Il Comune di Reggio Emilia nel suo sito ufficiale le dedica una pagina nell’ambito del progetto “Quante rose a coprire quell’abisso”, che raccoglie testimonianze di donne protagoniste della Resistenza. La pagina offre una panoramica sulla sua vita, dal lavoro in fabbrica all’impegno partigiano. La sezione locale della CGIL ha pubblicato un ricordo dettagliato di Maria Montanari, evidenziando il suo contributo come sindacalista e il suo ruolo nella promozione dei diritti delle lavoratrici. L’Associazione Nazionale Partigiani d’Italia della sezione di Reggio Emilia conserva documenti e testimonianze sulla vita e l’impegno di Maria Montanari.

Istoreco (Istituto per la Storia della Resistenza e della Società contemporanea in provincia di Reggio Emilia) conserva documenti, testimonianze e materiali d’archivio relativi alla Resistenza nella provincia di Reggio Emilia, inclusi quelli riguardanti Maria Montanari.

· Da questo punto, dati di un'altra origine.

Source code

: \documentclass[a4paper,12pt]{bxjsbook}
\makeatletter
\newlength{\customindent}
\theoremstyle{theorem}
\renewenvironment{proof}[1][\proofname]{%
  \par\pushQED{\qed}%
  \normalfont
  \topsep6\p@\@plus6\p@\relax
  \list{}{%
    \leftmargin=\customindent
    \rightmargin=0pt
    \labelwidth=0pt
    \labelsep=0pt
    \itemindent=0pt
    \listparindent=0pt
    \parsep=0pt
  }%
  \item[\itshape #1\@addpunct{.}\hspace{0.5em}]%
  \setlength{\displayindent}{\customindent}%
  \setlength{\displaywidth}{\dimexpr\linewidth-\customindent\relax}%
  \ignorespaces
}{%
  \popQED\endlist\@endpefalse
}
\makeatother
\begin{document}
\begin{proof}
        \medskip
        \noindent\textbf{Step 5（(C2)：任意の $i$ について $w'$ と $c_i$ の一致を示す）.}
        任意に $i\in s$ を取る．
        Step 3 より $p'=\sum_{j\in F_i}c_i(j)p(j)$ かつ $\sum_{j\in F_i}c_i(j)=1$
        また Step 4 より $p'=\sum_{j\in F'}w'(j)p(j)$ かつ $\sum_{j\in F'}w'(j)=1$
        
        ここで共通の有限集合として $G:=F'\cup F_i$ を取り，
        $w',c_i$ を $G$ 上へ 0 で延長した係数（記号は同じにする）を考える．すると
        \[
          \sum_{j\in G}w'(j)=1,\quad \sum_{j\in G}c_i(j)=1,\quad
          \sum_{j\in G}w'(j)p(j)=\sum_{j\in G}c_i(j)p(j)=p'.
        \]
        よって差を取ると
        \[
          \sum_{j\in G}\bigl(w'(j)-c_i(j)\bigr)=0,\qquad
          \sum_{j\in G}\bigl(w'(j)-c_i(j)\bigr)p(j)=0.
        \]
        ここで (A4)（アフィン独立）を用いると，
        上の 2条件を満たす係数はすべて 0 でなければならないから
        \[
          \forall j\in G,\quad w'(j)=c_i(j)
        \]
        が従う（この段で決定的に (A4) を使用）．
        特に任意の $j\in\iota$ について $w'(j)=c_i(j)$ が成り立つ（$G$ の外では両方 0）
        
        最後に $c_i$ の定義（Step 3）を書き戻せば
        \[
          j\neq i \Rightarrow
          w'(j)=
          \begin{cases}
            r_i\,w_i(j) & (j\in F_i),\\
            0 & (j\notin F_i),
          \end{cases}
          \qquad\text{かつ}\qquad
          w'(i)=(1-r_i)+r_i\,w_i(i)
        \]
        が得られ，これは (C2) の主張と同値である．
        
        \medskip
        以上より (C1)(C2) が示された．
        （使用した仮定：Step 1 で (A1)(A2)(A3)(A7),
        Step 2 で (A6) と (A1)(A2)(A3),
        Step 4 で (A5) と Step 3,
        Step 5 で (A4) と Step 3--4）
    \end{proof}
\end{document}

Un articolo su Reggionline ripercorre la vita di Maria Montanari, sottolineando episodi significativi come la liberazione di 15 prigionieri durante l’occupazione tedesca, ottenuta con un gesto di coraggio e astuzia. Un necrologio su 24 Emilia la ricorda, evidenziando il suo impegno nella narrazione delle esperienze vissute durante la Resistenza, spesso condivise con studenti e in convegni.